September 28, 2015

Federal Circuit Court Decisions For Week Ending September 18, 2015

TNS Media Research, LLC v. Tivo Research and Analytics, Inc., No. 2014-1668, 2015-1518, September 16, 2015 (Nonprecedential); Patent Nos. 7,729,940, 8,000,993, and 8,112,301

Key point(s):

  • Although a district court has great latitude in how it conducts the claim construction process, the parties must be involved.

Apple Inc. v. Samsung Electronics Co. Ltd., No. 2014-1802, September 17, 2015 (Precedential) (2-1); Patent Nos. 5,946,647, 8,046,721, and 8,074,172

Key point(s):

  • Evidence showing that a patented feature impacted customers’ decisions to choose a product having the feature can be sufficient to show irreparable harm.
  • When a product having a patented feature has an “ecosystem effect,” it is less likely that monetary damages are calculable.

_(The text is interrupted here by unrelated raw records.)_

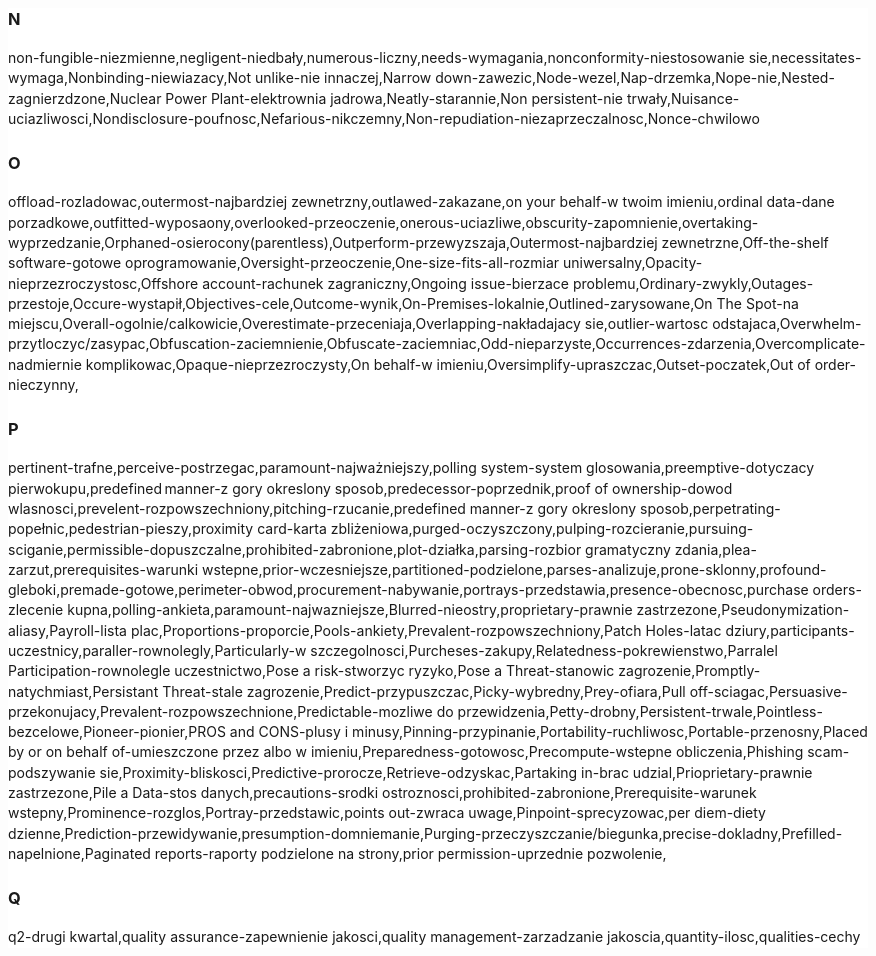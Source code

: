 ### N

non-fungible-niezmienne,negligent-niedbały,numerous-liczny,needs-wymagania,nonconformity-niestosowanie sie,necessitates-wymaga,Nonbinding-niewiazacy,Not unlike-nie innaczej,Narrow down-zawezic,Node-wezel,Nap-drzemka,Nope-nie,Nested-zagnierzdzone,Nuclear Power Plant-elektrownia jadrowa,Neatly-starannie,Non persistent-nie trwały,Nuisance-uciazliwosci,Nondisclosure-poufnosc,Nefarious-nikczemny,Non-repudiation-niezaprzeczalnosc,Nonce-chwilowo

### O

offload-rozladowac,outermost-najbardziej zewnetrzny,outlawed-zakazane,on your behalf-w twoim imieniu,ordinal data-dane porzadkowe,outfitted-wyposaony,overlooked-przeoczenie,onerous-uciazliwe,obscurity-zapomnienie,overtaking-wyprzedzanie,Orphaned-osierocony(parentless),Outperform-przewyzszaja,Outermost-najbardziej zewnetrzne,Off-the-shelf software-gotowe oprogramowanie,Oversight-przeoczenie,One-size-fits-all-rozmiar uniwersalny,Opacity-nieprzezroczystosc,Offshore account-rachunek zagraniczny,Ongoing issue-bierzace problemu,Ordinary-zwykly,Outages-przestoje,Occure-wystapił,Objectives-cele,Outcome-wynik,On-Premises-lokalnie,Outlined-zarysowane,On The Spot-na miejscu,Overall-ogolnie/calkowicie,Overestimate-przeceniaja,Overlapping-nakładajacy sie,outlier-wartosc odstajaca,Overwhelm-przytloczyc/zasypac,Obfuscation-zaciemnienie,Obfuscate-zaciemniac,Odd-nieparzyste,Occurrences-zdarzenia,Overcomplicate-nadmiernie komplikowac,Opaque-nieprzezroczysty,On behalf-w imieniu,Oversimplify-upraszczac,Outset-poczatek,Out of order-nieczynny,

### P

pertinent-trafne,perceive-postrzegac,paramount-najważniejszy,polling system-system glosowania,preemptive-dotyczacy pierwokupu,predefined manner-z gory okreslony sposob,predecessor-poprzednik,proof of ownership-dowod wlasnosci,prevelent-rozpowszechniony,pitching-rzucanie,predefined manner-z gory okreslony sposob,perpetrating-popełnic,pedestrian-pieszy,proximity card-karta zbliżeniowa,purged-oczyszczony,pulping-rozcieranie,pursuing-sciganie,permissible-dopuszczalne,prohibited-zabronione,plot-działka,parsing-rozbior gramatyczny zdania,plea-zarzut,prerequisites-warunki wstepne,prior-wczesniejsze,partitioned-podzielone,parses-analizuje,prone-sklonny,profound-gleboki,premade-gotowe,perimeter-obwod,procurement-nabywanie,portrays-przedstawia,presence-obecnosc,purchase orders-zlecenie kupna,polling-ankieta,paramount-najwazniejsze,Blurred-nieostry,proprietary-prawnie zastrzezone,Pseudonymization-aliasy,Payroll-lista plac,Proportions-proporcie,Pools-ankiety,Prevalent-rozpowszechniony,Patch Holes-latac dziury,participants-uczestnicy,paraller-rownolegly,Particularly-w szczegolnosci,Purcheses-zakupy,Relatedness-pokrewienstwo,Parralel Participation-rownolegle uczestnictwo,Pose a risk-stworzyc ryzyko,Pose a Threat-stanowic zagrozenie,Promptly-natychmiast,Persistant Threat-stale zagrozenie,Predict-przypuszczac,Picky-wybredny,Prey-ofiara,Pull off-sciagac,Persuasive-przekonujacy,Prevalent-rozpowszechnione,Predictable-mozliwe do przewidzenia,Petty-drobny,Persistent-trwale,Pointless-bezcelowe,Pioneer-pionier,PROS and CONS-plusy i minusy,Pinning-przypinanie,Portability-ruchliwosc,Portable-przenosny,Placed by or on behalf of-umieszczone przez albo w imieniu,Preparedness-gotowosc,Precompute-wstepne obliczenia,Phishing scam-podszywanie sie,Proximity-bliskosci,Predictive-prorocze,Retrieve-odzyskac,Partaking in-brac udzial,Prioprietary-prawnie zastrzezone,Pile a Data-stos danych,precautions-srodki ostroznosci,prohibited-zabronione,Prerequisite-warunek wstepny,Prominence-rozglos,Portray-przedstawic,points out-zwraca uwage,Pinpoint-sprecyzowac,per diem-diety dzienne,Prediction-przewidywanie,presumption-domniemanie,Purging-przeczyszczanie/biegunka,precise-dokladny,Prefilled-napelnione,Paginated reports-raporty podzielone na strony,prior permission-uprzednie pozwolenie,

### Q

q2-drugi kwartal,quality assurance-zapewnienie jakosci,quality management-zarzadzanie jakoscia,quantity-ilosc,qualities-cechy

R+L Carriers, Inc. v. Qualcomm, Inc., No. 2014-1718, September 17, 2015 (Precedential) (3-0); Patent No. 6,401,078

Key point(s):

  • To determine whether or not a claim is narrowed by amendment during reexamination, the purpose of the amendment and the intention of the patentee are not relevant. Instead, the scope of the claim, before and after the amendment, is compared based on a normal claim construction analysis.

AdjustaCam, LLC v. Newegg, Inc., No. 2013-1665, -1666, -1667, September 17, 2015 (Nonprecedential); Patent No. 5,855,343

Key point(s):

  • A final judgment is appealable only as to the subject of the final judgment.
  • Whether a case is sufficiently “exceptional” to warrant recovery of attorney fees and expert fees is decided by district courts based on case-by-case analysis using the preponderance of the evidence burden of proof.

Astornet Technologies, Inc. v. BAE Systems, Inc., No. 2014-1854, 2005-1006, 2005-1007, September 17, 2015 (Precedential) (3-0); Patent No. 7,639,844

Key point(s):

  • The requirement to file a case in the Court of Federal Claims under 28 U.S.C. § 1498 is not limited to claims against the United States, but applies to all claims arising from use or manufacture of the patented subject matter by the United States.

SCA Hygiene Products v. First Quality Baby Products, LLC, No. 2013-1564, September 18, 2015 (Precedential) (6-5) (en banc); Patent No. 6,375,646

Key point(s):

  • Laches can be still used as a defense to legal relief (i.e., damages), as well as equitable relief, in patent law.
  • Laches can be used as a defense to injunctive relief for an ongoing event, as long as the eBay four-factor test favors the laches defense.
  • Laches normally cannot be used as a defense to ongoing royalties.